Подростки негромко побухтели, но петь перестали, а вскоре ушли.
Жолудев недоуменно спросил:
— Зачем ты к ним вяжешься? Не понимаю.
Геннадий насупился еще больше:
— Тебе и не надо все понимать.
Вылезли на склизкой платформе, вместе с нестройной толпой пассажиров, нагруженных сумками и пакетами, неспешно зашагали к автобусу. Ждали его на ветру полчаса, устало перебирая ногами. Пришел он, плотно набитый дюдьми, Жолудев едва притулился с задранной над головою сумкой.
Окна на холоде запотели, где ехали, он толком не видел. Знал только, что ехать сорок минут — приедут к исходу тихого часа.
Неожиданно Геннадий сказал:
— И думаешь, так можно прожить?
Иван Эдуардович не понял:
— О чем это ты? Про что я думаю?
Геннадий сказал:
— Пройти стороной. Тихой пробежкой, коротким шагом. Так не бывает. Не получается. И воробьи со скворцами дерутся. Такая война за гнезда идет. Галки кидаются на грачей. Зато вороны галок гоняют.
Жолудев ощутил обиду и возразил:
— Это я-то — сторонний? Про что не знаешь, не говори.
Геннадий ничего не ответил, потом усмехнулся и выразительно поднял литой задубевший перст.
— Может, и знаю. Еще неизвестно.
Жолудев только пожал плечами.
На остановке «Санаторий» автобус почти весь опустел. Кроме двоих озабоченных теток все ехали навестить больных. Те уже шли навстречу гостям. Звучали приветствия и поцелуи.
— А наша-то где? — бормотнул Геннадий.
Дорожка еле приметно спускалась и сразу же упиралась в цепочку из одноэтажных приземистых домиков. Было их не то шесть, не то семь. Когда мужчины до них добрались, из крайнего вышла Вера Сергеевна в знакомой коричневой шубейке и теплом оренбургском платке.
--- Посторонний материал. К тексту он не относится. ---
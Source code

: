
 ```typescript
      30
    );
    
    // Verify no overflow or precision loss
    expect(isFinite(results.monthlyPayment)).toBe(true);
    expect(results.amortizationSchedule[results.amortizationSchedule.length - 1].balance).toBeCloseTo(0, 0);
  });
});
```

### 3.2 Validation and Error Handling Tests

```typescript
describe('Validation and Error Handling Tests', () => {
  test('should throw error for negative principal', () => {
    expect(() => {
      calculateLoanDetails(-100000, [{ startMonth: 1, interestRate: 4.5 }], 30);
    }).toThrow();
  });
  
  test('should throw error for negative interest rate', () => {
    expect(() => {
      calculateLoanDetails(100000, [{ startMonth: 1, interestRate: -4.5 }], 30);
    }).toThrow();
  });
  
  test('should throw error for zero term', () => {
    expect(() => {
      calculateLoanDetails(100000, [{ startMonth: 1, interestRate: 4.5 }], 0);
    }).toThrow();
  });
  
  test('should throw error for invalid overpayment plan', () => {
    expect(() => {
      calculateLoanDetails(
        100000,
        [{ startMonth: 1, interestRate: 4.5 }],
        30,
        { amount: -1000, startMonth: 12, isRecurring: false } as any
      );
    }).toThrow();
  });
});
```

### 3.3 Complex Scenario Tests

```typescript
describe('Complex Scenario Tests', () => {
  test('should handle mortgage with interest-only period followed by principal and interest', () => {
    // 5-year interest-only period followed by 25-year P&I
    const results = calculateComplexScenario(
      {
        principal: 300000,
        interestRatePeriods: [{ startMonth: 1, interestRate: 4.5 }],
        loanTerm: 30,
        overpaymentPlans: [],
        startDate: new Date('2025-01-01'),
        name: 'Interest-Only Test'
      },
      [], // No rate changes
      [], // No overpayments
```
— Не больно спешишь, — сказал Геннадий. — А нынче я не один. Я — с гостем.
Она рассмеялась:
— Здравствуйте, мальчики! Вот умнички, сразу оба приехали.
— Это вот вам, — Иван Эдуардович передал ей черную сумку. — Хотя… я лучше сам донесу. Она, по-моему, тяжеловата.
Вера Сергеевна заглянула в черную сумку, всплеснула руками:
— Прямо забалуете меня…
— Баловать он у нас любитель, — сказал Геннадий.
— Не то, что ты, — она откровенно развеселилась.
— А потому что мне известно, — сказал назидательно Геннадий. — Жизнь — одно, баловство — другое.
— Мне много… — сказала она озабоченно. — Хотя… Я девочек угощу.